It was a surprise twist in an otherwise boring CBC National News panel the other night. It was an argument over whether a referendum was really democratic or redundant in a representative democracy. While it was not the well respected At Issue politically expert panel, the argument held enough interest to mull over as we drifted off to sleep.
What the panel did not get to was the point that there are questions that a representative government is expected to answer and then there are questions that are the purview of the citizens. What cannot be denied is that parliamentarians are entitled to change their minds and that the citizens have the final say in any matter.
In the example of the recent Brexit vote in the United Kingdom, the initial decision to join the European Union was made by the UK parliament and the more recent vote to leave was by referendum. Both votes were legal. In effect, parliament ruled in the legislation enabling the referendum that the referendum would decide. And any parliamentarian who did not understand the risk involved in a referendum deserved what he or she got.

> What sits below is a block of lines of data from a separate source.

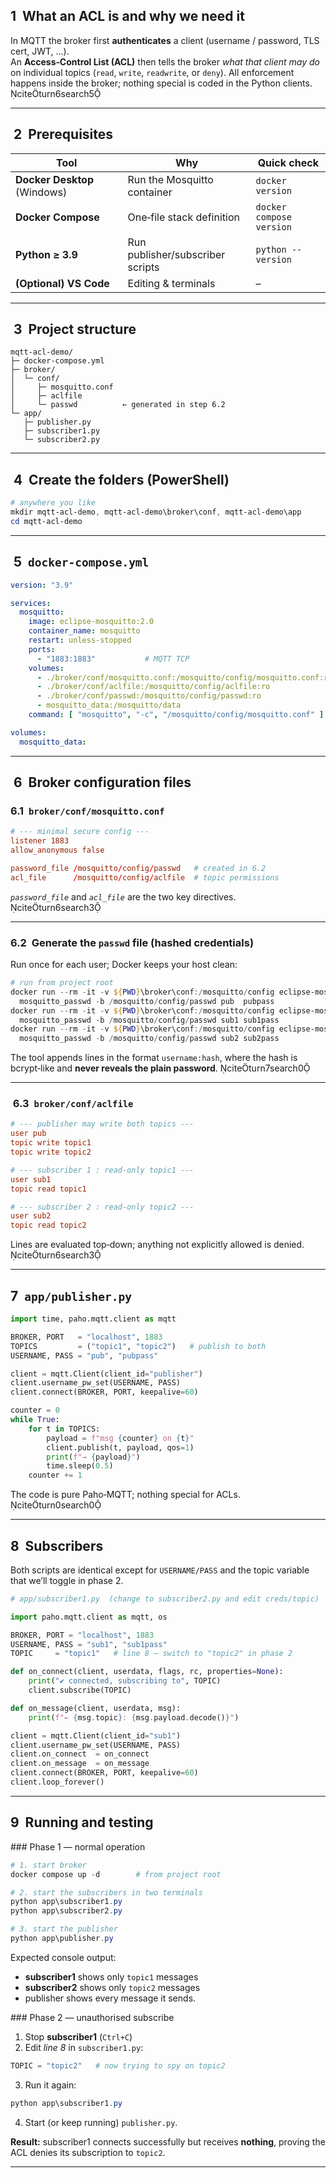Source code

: 
## 1  What an ACL is and why we need it

In MQTT the broker first **authenticates** a client (username / password, TLS cert, JWT, …).  
An **Access‑Control List (ACL)** then tells the broker *what that client may do* on individual topics (`read`, `write`, `readwrite`, or `deny`). All enforcement happens inside the broker; nothing special is coded in the Python clients.  citeturn6search5

---

##  2  Prerequisites

| Tool | Why | Quick check |
|------|-----|-------------|
| **Docker Desktop** (Windows) | Run the Mosquitto container | `docker version` |
| **Docker Compose** | One‑file stack definition | `docker compose version` |
| **Python ≥ 3.9** | Run publisher/subscriber scripts | `python --version` |
| **(Optional) VS Code** | Editing & terminals | – |

---

##  3  Project structure

```text
mqtt-acl-demo/
├─ docker-compose.yml
├─ broker/
│  └─ conf/
│     ├─ mosquitto.conf
│     ├─ aclfile
│     └─ passwd          ← generated in step 6.2
└─ app/
   ├─ publisher.py
   ├─ subscriber1.py
   └─ subscriber2.py
```

---

##  4  Create the folders (PowerShell)

```powershell
# anywhere you like
mkdir mqtt-acl-demo, mqtt-acl-demo\broker\conf, mqtt-acl-demo\app
cd mqtt-acl-demo
```

---

##  5  `docker-compose.yml`

```yaml
version: "3.9"

services:
  mosquitto:
    image: eclipse-mosquitto:2.0
    container_name: mosquitto
    restart: unless-stopped
    ports:
      - "1883:1883"           # MQTT TCP
    volumes:
      - ./broker/conf/mosquitto.conf:/mosquitto/config/mosquitto.conf:ro
      - ./broker/conf/aclfile:/mosquitto/config/aclfile:ro
      - ./broker/conf/passwd:/mosquitto/config/passwd:ro
      - mosquitto_data:/mosquitto/data
    command: [ "mosquitto", "-c", "/mosquitto/config/mosquitto.conf" ]

volumes:
  mosquitto_data:
```

---

##  6  Broker configuration files

### 6.1  `broker/conf/mosquitto.conf`

```conf
# --- minimal secure config ---
listener 1883
allow_anonymous false

password_file /mosquitto/config/passwd   # created in 6.2
acl_file      /mosquitto/config/aclfile  # topic permissions
```

*`password_file`* and *`acl_file`* are the two key directives. citeturn6search3

---

### 6.2  Generate the `passwd` file (hashed credentials)

Run once for each user; Docker keeps your host clean:

```powershell
# run from project root
docker run --rm -it -v ${PWD}\broker\conf:/mosquitto/config eclipse-mosquitto:2.0 `
  mosquitto_passwd -b /mosquitto/config/passwd pub  pubpass
docker run --rm -it -v ${PWD}\broker\conf:/mosquitto/config eclipse-mosquitto:2.0 `
  mosquitto_passwd -b /mosquitto/config/passwd sub1 sub1pass
docker run --rm -it -v ${PWD}\broker\conf:/mosquitto/config eclipse-mosquitto:2.0 `
  mosquitto_passwd -b /mosquitto/config/passwd sub2 sub2pass
```

The tool appends lines in the format `username:hash`, where the hash is bcrypt‑like and **never reveals the plain password**.  citeturn7search0

---

###  6.3  `broker/conf/aclfile`

```conf
# --- publisher may write both topics ---
user pub
topic write topic1
topic write topic2

# --- subscriber 1 : read-only topic1 ---
user sub1
topic read topic1

# --- subscriber 2 : read-only topic2 ---
user sub2
topic read topic2
```

Lines are evaluated top‑down; anything not explicitly allowed is denied. citeturn6search3

---


## 7  `app/publisher.py`

```python
import time, paho.mqtt.client as mqtt

BROKER, PORT   = "localhost", 1883
TOPICS         = ("topic1", "topic2")   # publish to both
USERNAME, PASS = "pub", "pubpass"

client = mqtt.Client(client_id="publisher")
client.username_pw_set(USERNAME, PASS)
client.connect(BROKER, PORT, keepalive=60)

counter = 0
while True:
    for t in TOPICS:
        payload = f"msg {counter} on {t}"
        client.publish(t, payload, qos=1)
        print(f"→ {payload}")
        time.sleep(0.5)
    counter += 1
```

The code is pure Paho‑MQTT; nothing special for ACLs. citeturn0search0

---

## 8  Subscribers

Both scripts are identical except for `USERNAME/PASS` and the topic variable that we’ll toggle in phase 2.

```python
# app/subscriber1.py  (change to subscriber2.py and edit creds/topic)

import paho.mqtt.client as mqtt, os

BROKER, PORT = "localhost", 1883
USERNAME, PASS = "sub1", "sub1pass"
TOPIC     = "topic1"   # line 8 – switch to "topic2" in phase 2

def on_connect(client, userdata, flags, rc, properties=None):
    print("✔ connected, subscribing to", TOPIC)
    client.subscribe(TOPIC)

def on_message(client, userdata, msg):
    print(f"← {msg.topic}: {msg.payload.decode()}")

client = mqtt.Client(client_id="sub1")
client.username_pw_set(USERNAME, PASS)
client.on_connect  = on_connect
client.on_message  = on_message
client.connect(BROKER, PORT, keepalive=60)
client.loop_forever()
```

---

## 9  Running and testing

### Phase 1 — normal operation

```powershell
# 1. start broker
docker compose up -d        # from project root

# 2. start the subscribers in two terminals
python app\subscriber1.py
python app\subscriber2.py

# 3. start the publisher
python app\publisher.py
```

Expected console output:

* **subscriber1** shows only `topic1` messages  
* **subscriber2** shows only `topic2` messages  
* publisher shows every message it sends.

### Phase 2 — unauthorised subscribe

1. Stop **subscriber1** (`Ctrl+C`)  
2. Edit *line 8* in `subscriber1.py`:

```python
TOPIC = "topic2"   # now trying to spy on topic2
```

 3. Run it again:  

```powershell
python app\subscriber1.py
```

4. Start (or keep running) `publisher.py`.

**Result:** subscriber1 connects successfully but receives **nothing**, proving the ACL denies its subscription to `topic2`.

---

While there seems to be an opinion that a question on a plebiscite need not be binding on parliament, a referendum is considered final. It was why Prime Minister David Cameron had no option but to resign when his foolish offer to hold a referendum on leaving the EU blew up in his face.
Canada’s experience with referenda is no more joyful. In recent memory, the ill-considered Charlottetown Accord Referendum, and provincial referenda in Quebec, Ontario and British Columbia have all failed. And that is not because Canadians dislike referenda. They take them seriously.
But Canadians also seem to want clear, straight-forward questions. If you ask them if they want to change how they vote, for example, you need to do a thorough job of explaining the alternatives. The people want to vote on it but first they need to understand it.
And it would be quite awkward for the Trudeau government to attempt to make material changes in how Canadians vote without a referendum or plebiscite. That horse has left the barn based on provincial precedents.
What is really amusing in the current Ottawa referendum argument is that the Conservatives are arguing for a referendum because they think that the voters will turn it down. The supposedly democratic Liberals are arguing against a referendum because they also think their vote reform will be shot down. Which begs the question: why bother?